Jérôme Bouricard : Le barreau de Melun compte environ 130 avocats. Il s’est considérablement rajeuni ces dernières années, avec une moyenne d’âge autour de la quarantaine, et comprend une majorité de femmes. La plupart des avocats de ce barreau exercent dans des structures personnelles et nous avons peu de structures avec associés. Pour l’essentiel, il s’agit d’avocats généralistes.

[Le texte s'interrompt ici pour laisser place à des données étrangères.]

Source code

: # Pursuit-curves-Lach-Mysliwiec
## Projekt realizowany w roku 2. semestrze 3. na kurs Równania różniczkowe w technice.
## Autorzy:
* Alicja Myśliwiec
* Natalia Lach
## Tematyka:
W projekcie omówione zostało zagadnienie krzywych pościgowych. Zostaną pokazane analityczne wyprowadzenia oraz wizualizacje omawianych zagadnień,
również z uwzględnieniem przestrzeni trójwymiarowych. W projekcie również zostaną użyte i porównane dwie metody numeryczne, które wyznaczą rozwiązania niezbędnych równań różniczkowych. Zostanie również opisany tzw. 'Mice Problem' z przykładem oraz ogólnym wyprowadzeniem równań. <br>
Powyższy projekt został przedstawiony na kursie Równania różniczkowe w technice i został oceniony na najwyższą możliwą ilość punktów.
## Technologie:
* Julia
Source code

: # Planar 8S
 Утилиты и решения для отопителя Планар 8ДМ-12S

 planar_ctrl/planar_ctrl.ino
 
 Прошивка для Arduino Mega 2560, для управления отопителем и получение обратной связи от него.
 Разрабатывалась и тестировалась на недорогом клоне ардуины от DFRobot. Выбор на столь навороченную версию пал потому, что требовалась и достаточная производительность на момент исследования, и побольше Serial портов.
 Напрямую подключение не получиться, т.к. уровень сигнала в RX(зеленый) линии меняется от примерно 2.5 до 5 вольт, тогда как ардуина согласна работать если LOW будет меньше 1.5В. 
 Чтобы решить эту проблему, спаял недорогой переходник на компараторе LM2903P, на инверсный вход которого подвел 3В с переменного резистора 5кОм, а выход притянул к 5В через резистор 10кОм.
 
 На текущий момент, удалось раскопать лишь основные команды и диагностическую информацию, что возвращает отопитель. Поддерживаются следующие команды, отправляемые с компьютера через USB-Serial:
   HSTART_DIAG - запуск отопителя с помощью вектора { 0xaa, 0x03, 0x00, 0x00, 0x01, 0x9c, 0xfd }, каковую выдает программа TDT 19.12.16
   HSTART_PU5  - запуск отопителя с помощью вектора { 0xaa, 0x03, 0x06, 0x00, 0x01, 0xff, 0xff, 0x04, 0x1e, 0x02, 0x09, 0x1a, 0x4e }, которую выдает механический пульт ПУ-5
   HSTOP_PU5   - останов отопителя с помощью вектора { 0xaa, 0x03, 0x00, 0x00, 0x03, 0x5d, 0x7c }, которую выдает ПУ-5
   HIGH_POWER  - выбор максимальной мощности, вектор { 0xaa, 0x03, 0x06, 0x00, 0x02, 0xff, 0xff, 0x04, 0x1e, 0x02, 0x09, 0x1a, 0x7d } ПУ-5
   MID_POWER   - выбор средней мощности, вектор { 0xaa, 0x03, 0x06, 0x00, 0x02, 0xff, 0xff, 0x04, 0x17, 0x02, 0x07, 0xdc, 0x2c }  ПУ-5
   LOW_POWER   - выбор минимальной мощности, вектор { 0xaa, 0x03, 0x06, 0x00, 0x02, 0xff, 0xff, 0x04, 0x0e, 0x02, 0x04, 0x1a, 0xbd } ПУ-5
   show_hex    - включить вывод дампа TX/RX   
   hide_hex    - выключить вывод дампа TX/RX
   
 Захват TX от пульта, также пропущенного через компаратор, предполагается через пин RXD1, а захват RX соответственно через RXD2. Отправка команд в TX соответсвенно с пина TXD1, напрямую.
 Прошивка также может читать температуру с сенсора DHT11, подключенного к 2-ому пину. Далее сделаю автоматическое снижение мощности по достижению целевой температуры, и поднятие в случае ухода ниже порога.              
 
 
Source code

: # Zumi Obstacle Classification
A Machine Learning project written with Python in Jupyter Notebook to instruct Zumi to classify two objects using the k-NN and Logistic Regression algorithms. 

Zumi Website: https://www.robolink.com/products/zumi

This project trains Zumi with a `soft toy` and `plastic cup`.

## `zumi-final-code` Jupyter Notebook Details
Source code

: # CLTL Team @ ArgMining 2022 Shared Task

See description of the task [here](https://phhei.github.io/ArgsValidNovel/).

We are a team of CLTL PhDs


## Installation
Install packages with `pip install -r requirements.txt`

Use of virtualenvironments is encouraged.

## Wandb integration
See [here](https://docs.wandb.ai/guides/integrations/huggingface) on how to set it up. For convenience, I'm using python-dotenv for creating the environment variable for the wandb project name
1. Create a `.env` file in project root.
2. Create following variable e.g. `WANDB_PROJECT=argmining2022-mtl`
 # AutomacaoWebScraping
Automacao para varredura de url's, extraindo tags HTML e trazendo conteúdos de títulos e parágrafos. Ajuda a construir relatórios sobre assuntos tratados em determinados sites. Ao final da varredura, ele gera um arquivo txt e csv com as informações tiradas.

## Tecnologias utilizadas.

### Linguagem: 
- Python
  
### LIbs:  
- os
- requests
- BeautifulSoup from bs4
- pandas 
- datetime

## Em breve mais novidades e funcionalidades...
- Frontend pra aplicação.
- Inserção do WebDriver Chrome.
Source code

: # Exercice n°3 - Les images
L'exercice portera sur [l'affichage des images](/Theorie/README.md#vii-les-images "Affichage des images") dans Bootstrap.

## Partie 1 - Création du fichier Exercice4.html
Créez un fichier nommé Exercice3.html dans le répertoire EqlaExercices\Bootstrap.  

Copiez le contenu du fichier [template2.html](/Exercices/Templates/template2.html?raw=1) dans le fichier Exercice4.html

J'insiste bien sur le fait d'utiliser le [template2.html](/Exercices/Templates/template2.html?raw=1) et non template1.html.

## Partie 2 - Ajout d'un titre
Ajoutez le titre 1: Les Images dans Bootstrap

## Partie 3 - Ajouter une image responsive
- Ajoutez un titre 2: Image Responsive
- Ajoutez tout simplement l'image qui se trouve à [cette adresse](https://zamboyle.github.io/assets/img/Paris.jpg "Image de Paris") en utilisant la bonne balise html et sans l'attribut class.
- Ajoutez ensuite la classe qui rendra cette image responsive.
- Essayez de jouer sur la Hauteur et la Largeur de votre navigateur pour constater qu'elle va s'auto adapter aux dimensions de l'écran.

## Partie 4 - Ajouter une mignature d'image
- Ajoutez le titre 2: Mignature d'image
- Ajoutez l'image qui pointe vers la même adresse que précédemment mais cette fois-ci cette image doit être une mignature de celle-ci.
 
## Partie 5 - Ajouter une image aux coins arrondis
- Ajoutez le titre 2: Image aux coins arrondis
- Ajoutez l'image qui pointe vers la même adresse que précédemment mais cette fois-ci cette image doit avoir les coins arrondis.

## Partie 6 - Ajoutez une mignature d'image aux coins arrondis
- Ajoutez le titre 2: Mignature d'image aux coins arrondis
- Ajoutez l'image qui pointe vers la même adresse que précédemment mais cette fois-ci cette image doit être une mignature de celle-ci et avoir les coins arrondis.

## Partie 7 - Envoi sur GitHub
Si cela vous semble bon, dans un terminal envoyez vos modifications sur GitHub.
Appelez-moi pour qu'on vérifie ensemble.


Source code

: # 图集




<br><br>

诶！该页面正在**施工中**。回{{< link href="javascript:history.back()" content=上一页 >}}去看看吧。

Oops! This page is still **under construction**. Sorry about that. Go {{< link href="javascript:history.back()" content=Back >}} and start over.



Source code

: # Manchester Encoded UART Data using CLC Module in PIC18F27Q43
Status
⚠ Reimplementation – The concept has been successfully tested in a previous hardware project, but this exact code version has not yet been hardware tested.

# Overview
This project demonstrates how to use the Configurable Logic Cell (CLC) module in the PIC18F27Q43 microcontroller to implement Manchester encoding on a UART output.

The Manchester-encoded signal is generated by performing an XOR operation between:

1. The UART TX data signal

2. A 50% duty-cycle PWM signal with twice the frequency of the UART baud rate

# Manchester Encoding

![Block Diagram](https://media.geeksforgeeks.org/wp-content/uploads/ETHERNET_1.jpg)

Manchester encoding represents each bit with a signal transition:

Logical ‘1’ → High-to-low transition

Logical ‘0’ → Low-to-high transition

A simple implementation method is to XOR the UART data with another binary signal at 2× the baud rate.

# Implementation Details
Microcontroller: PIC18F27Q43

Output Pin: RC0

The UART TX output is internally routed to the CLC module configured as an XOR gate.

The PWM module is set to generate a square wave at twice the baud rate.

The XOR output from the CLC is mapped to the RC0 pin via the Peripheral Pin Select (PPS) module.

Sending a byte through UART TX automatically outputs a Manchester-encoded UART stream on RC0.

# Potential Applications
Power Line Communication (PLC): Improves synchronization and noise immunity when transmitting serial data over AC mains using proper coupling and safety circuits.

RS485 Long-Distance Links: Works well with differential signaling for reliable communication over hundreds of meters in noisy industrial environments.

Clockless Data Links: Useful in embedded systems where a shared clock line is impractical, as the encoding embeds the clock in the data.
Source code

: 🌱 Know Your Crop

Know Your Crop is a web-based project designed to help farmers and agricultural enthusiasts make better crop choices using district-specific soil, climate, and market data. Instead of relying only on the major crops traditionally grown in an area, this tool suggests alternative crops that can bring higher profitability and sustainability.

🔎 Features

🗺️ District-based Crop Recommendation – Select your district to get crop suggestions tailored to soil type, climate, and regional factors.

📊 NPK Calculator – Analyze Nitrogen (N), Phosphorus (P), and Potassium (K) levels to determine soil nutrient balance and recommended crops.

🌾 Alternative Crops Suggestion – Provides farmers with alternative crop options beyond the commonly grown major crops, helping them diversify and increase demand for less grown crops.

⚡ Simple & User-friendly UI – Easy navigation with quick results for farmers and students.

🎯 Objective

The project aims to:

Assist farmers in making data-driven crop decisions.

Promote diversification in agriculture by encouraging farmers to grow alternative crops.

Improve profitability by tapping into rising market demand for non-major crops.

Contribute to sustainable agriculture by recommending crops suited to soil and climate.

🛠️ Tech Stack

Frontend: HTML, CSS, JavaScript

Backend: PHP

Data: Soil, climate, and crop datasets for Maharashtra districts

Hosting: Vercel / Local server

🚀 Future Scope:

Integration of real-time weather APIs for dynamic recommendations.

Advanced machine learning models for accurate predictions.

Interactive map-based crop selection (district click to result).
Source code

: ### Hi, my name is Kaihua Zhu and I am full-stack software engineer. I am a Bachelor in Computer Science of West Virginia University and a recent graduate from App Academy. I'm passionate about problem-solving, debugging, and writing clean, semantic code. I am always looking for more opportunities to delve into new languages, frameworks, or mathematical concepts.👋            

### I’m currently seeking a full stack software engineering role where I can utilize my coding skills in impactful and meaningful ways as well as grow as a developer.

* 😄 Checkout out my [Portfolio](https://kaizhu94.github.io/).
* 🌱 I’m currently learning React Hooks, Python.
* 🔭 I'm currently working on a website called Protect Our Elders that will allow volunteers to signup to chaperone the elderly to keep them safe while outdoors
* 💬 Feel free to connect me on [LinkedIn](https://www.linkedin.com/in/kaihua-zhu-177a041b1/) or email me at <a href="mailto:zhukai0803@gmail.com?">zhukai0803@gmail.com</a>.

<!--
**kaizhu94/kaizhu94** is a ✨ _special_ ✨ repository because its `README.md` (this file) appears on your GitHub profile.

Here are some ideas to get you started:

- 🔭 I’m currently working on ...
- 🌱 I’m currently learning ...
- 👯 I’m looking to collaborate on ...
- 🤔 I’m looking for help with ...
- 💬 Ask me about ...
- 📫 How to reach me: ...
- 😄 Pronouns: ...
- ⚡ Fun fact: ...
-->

AP : Comment fonctionne le système d’aide aux victimes d’infractions pénales, que votre barreau a mis en place ?

J. B. : L’aide aux victimes existe depuis quatre ans au sein de notre barreau. Elle a commencé sous le bâtonnat d’Henrique Vannier, qui va me succéder le 1er janvier prochain. Sur le modèle du barreau de Bobigny (93), un numéro vert a été créé. Il a commencé à bien fonctionner, et s’est ensuite un peu essoufflé. Un partenariat a été récemment mis en place entre notre barreau, le parquet et l’association Avimej (Aide aux victimes et médiation judiciaire). Cette association accueille, conseille, explique – par exemple le déroulement d’une procédure – puis, à partir du moment où la victime envisage, pour faire valoir ses droits, d’engager une action judiciaire, elle est automatiquement dirigée vers le barreau. Nous proposons deux types d’interventions au sein du Palais de Justice. La première consistant en des consultations ouvertes à tous types de victimes, sans aucun critère de sélection. La seconde dans le cadre de laquelle le barreau met à disposition, chaque jour de la semaine, un avocat pour les victimes qui souhaitent se constituer partie civile aux audiences de comparution immédiate. J’ai obtenu du parquet que figurent maintenant sur les procès-verbaux d’audition de victimes dans le cadre des enquêtes à la fois les coordonnées de l’Avimej et celles du barreau, afin que la victime puisse contacter l’un ou l’autre en cas de besoin.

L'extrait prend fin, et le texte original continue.